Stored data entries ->
• • • • •
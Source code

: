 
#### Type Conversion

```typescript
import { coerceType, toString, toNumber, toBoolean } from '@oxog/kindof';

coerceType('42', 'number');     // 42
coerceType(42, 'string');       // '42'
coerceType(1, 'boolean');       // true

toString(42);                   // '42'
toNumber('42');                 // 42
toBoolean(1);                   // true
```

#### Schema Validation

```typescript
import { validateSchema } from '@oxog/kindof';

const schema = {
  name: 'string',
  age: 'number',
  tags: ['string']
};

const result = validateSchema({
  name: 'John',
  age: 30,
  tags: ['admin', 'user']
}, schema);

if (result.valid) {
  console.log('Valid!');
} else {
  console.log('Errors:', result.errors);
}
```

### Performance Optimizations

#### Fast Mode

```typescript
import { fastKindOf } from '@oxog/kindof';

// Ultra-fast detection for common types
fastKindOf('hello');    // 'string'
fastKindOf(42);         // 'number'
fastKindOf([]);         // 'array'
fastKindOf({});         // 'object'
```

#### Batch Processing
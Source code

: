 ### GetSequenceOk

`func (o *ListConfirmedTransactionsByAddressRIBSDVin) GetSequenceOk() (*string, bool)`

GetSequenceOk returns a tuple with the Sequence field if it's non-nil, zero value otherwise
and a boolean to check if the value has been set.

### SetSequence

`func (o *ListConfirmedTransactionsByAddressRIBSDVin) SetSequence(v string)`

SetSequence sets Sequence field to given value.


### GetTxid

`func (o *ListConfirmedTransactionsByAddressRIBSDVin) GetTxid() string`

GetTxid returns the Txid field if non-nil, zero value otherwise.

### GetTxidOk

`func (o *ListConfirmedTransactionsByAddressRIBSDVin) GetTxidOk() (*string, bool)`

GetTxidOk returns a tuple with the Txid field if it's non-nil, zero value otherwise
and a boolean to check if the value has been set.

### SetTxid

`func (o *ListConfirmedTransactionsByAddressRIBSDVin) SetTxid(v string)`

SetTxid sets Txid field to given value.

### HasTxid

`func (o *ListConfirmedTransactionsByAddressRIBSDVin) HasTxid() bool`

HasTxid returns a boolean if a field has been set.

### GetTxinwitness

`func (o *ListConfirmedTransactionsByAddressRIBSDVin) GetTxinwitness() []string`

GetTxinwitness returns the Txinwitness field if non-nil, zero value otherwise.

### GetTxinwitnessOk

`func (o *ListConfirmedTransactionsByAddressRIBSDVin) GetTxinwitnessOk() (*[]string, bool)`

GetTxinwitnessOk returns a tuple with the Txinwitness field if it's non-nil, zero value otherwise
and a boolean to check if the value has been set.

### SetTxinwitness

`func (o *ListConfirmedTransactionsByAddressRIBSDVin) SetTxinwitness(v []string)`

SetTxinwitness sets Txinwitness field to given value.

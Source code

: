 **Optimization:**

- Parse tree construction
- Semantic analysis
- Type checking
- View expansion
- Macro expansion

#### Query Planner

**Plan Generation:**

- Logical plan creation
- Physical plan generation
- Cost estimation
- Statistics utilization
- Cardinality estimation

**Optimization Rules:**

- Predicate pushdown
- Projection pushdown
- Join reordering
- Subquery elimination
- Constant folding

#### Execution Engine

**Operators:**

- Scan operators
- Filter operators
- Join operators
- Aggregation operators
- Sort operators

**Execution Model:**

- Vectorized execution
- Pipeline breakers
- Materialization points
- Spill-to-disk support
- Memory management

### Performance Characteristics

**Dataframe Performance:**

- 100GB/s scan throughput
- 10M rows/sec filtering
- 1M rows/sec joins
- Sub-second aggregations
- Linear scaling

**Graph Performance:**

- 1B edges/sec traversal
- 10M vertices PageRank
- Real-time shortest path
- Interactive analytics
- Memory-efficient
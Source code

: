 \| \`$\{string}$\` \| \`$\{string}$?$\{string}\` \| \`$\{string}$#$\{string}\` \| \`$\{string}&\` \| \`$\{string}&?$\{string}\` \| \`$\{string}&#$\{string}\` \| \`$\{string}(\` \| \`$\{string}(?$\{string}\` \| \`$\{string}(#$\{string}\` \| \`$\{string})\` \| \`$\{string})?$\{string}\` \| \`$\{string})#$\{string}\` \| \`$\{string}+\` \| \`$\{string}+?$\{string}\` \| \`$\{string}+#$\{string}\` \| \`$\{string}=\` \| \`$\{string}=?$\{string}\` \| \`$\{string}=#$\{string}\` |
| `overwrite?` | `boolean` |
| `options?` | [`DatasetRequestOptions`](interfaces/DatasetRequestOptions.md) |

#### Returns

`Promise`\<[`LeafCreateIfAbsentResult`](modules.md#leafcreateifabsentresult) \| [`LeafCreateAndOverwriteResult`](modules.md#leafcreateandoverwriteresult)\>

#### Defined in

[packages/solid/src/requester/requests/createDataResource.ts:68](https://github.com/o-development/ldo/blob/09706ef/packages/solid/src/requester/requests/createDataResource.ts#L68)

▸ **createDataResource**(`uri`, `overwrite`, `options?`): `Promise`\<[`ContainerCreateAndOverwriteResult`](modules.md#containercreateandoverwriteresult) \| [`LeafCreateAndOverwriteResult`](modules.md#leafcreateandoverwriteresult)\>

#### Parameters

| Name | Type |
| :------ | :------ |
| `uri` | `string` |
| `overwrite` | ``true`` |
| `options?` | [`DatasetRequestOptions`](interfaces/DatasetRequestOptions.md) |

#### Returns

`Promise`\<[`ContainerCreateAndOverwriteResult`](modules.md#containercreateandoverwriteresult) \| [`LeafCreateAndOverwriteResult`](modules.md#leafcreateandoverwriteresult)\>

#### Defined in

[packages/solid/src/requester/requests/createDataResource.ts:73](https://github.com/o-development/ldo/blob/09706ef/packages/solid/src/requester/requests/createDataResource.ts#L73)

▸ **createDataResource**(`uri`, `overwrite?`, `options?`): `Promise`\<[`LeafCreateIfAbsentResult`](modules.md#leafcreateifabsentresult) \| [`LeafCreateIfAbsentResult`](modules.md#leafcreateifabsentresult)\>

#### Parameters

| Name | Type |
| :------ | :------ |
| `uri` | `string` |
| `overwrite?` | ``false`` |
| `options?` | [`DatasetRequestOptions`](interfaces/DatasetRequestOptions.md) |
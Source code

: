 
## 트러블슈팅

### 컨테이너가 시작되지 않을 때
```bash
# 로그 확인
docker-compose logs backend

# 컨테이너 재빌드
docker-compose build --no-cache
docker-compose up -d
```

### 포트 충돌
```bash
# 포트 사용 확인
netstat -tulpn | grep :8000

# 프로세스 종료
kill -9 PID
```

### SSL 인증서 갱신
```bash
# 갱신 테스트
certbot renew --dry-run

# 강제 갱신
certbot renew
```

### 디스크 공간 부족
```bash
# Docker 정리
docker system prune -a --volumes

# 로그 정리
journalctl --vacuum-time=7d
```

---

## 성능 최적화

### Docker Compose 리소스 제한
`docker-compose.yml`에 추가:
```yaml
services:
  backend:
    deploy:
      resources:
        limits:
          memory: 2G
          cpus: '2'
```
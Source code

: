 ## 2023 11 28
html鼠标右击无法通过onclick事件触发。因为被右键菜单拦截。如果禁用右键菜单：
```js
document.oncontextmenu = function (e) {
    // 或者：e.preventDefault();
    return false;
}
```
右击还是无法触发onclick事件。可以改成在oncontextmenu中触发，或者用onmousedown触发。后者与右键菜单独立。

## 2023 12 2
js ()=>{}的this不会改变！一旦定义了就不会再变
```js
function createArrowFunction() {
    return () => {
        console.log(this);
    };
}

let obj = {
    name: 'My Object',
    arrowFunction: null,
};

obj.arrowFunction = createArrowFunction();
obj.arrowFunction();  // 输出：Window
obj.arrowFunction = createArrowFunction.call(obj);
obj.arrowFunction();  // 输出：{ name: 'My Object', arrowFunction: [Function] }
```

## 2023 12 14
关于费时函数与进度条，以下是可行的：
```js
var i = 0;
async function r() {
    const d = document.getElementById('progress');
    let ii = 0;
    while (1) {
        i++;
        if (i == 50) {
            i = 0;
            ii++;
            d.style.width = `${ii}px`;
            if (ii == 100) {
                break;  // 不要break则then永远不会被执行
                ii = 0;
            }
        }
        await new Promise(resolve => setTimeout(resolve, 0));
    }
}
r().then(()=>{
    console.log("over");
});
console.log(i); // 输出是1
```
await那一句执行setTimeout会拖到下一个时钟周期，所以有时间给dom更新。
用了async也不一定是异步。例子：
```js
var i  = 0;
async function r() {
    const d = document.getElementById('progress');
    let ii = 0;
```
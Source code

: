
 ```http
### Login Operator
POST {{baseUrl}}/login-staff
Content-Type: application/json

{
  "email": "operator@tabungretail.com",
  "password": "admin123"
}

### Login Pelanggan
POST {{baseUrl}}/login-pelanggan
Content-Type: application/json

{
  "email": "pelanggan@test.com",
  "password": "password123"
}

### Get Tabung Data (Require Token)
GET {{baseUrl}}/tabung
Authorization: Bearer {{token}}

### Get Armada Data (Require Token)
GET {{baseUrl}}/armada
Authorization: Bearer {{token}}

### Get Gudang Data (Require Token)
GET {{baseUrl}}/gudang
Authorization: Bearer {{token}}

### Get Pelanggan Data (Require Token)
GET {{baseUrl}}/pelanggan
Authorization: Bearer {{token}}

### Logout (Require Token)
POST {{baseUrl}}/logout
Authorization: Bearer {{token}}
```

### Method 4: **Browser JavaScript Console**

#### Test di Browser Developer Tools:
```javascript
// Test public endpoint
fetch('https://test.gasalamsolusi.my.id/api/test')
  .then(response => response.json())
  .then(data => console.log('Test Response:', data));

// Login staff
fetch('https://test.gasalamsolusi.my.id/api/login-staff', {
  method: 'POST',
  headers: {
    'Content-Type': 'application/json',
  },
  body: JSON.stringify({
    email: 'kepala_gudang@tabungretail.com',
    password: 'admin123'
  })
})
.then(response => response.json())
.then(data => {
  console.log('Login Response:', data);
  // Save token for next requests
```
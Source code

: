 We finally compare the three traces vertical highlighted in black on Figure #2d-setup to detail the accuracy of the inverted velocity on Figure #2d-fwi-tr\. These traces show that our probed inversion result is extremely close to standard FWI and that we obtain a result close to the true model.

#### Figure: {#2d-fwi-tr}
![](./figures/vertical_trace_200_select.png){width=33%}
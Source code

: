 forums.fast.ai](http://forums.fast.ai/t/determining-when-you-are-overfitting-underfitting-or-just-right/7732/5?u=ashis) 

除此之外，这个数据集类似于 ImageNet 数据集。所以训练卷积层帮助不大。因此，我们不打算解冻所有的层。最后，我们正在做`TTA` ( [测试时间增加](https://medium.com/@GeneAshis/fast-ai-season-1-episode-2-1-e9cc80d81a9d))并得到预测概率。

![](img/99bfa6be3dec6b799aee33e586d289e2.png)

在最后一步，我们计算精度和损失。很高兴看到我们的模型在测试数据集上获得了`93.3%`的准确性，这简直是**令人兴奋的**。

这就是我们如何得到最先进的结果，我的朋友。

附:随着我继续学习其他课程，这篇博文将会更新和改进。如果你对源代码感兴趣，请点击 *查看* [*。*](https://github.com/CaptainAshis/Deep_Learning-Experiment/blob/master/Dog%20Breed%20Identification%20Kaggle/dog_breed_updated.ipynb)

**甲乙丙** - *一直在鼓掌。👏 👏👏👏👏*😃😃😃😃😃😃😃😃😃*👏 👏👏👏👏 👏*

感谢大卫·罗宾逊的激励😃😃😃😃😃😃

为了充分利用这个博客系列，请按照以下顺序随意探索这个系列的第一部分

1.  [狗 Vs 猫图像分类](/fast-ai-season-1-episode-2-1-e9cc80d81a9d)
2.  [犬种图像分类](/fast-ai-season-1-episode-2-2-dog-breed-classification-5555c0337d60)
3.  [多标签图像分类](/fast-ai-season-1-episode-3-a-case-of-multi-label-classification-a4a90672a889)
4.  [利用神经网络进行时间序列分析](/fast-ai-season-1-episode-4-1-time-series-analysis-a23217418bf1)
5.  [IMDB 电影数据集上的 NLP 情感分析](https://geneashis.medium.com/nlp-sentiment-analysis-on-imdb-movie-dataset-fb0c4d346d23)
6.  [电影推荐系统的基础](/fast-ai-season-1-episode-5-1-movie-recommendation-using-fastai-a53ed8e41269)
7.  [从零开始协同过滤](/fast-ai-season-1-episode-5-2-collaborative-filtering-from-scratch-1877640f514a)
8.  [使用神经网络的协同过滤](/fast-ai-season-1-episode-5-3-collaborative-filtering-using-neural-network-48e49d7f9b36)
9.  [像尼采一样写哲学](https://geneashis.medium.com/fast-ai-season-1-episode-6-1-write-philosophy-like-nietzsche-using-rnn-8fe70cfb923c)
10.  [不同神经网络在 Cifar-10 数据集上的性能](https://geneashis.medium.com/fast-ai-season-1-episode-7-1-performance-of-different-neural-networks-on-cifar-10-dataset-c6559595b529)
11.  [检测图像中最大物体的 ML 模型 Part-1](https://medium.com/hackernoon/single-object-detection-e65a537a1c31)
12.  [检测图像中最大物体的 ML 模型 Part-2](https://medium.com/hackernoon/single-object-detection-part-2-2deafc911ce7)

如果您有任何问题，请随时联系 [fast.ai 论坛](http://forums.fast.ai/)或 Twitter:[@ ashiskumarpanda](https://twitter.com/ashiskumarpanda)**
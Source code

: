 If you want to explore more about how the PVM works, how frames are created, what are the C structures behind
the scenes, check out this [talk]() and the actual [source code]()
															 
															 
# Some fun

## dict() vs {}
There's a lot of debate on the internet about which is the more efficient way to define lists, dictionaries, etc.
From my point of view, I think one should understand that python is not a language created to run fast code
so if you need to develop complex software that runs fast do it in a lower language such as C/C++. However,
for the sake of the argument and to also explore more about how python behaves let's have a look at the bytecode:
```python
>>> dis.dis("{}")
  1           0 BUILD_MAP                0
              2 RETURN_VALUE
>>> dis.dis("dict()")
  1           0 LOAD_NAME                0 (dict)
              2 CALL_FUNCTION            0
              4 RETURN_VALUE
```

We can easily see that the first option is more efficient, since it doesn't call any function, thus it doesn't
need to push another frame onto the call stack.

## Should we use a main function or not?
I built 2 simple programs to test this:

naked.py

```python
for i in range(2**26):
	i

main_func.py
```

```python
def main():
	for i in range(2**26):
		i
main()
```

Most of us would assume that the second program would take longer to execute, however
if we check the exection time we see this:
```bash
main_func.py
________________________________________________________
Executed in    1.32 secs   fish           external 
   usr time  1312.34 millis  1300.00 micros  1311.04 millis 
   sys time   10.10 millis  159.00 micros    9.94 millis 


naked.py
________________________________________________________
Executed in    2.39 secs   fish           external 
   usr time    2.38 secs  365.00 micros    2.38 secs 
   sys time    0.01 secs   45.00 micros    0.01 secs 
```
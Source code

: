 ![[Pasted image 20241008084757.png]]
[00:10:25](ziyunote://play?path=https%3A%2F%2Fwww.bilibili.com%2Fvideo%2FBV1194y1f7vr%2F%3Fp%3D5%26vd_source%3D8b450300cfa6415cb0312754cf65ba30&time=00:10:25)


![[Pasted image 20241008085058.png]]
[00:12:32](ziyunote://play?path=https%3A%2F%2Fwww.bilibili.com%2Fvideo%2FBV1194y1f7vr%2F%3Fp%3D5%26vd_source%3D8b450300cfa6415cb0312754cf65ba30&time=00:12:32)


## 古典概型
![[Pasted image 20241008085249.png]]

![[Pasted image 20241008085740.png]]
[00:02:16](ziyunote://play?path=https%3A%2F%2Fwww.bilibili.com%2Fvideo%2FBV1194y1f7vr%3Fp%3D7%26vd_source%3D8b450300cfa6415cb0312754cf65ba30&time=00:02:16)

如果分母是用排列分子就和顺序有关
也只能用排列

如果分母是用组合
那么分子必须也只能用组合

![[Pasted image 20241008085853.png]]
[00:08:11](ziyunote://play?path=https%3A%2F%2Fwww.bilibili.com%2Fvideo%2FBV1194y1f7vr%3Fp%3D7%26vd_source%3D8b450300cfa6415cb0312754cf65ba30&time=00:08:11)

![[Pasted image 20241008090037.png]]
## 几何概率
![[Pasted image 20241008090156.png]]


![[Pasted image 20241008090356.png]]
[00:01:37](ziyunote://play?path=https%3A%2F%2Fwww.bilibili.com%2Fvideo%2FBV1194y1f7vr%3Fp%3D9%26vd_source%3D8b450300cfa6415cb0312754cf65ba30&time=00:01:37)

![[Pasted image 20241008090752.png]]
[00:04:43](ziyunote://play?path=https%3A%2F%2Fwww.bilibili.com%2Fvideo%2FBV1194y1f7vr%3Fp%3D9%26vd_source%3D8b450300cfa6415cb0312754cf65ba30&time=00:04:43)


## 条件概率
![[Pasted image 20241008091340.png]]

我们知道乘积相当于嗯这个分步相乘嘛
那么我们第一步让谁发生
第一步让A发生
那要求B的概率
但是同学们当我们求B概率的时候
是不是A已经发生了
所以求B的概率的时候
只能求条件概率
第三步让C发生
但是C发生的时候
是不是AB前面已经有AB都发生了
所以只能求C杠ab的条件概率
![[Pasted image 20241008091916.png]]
• • • • •
What you have to do -> Gather from the data above every line with the string "GetTxidOk".

Exercise result ->
### GetTxidOk
`func (o *ListConfirmedTransactionsByAddressRIBSDVin) GetTxidOk() (*string, bool)`
GetTxidOk returns a tuple with the Txid field if it's non-nil, zero value otherwise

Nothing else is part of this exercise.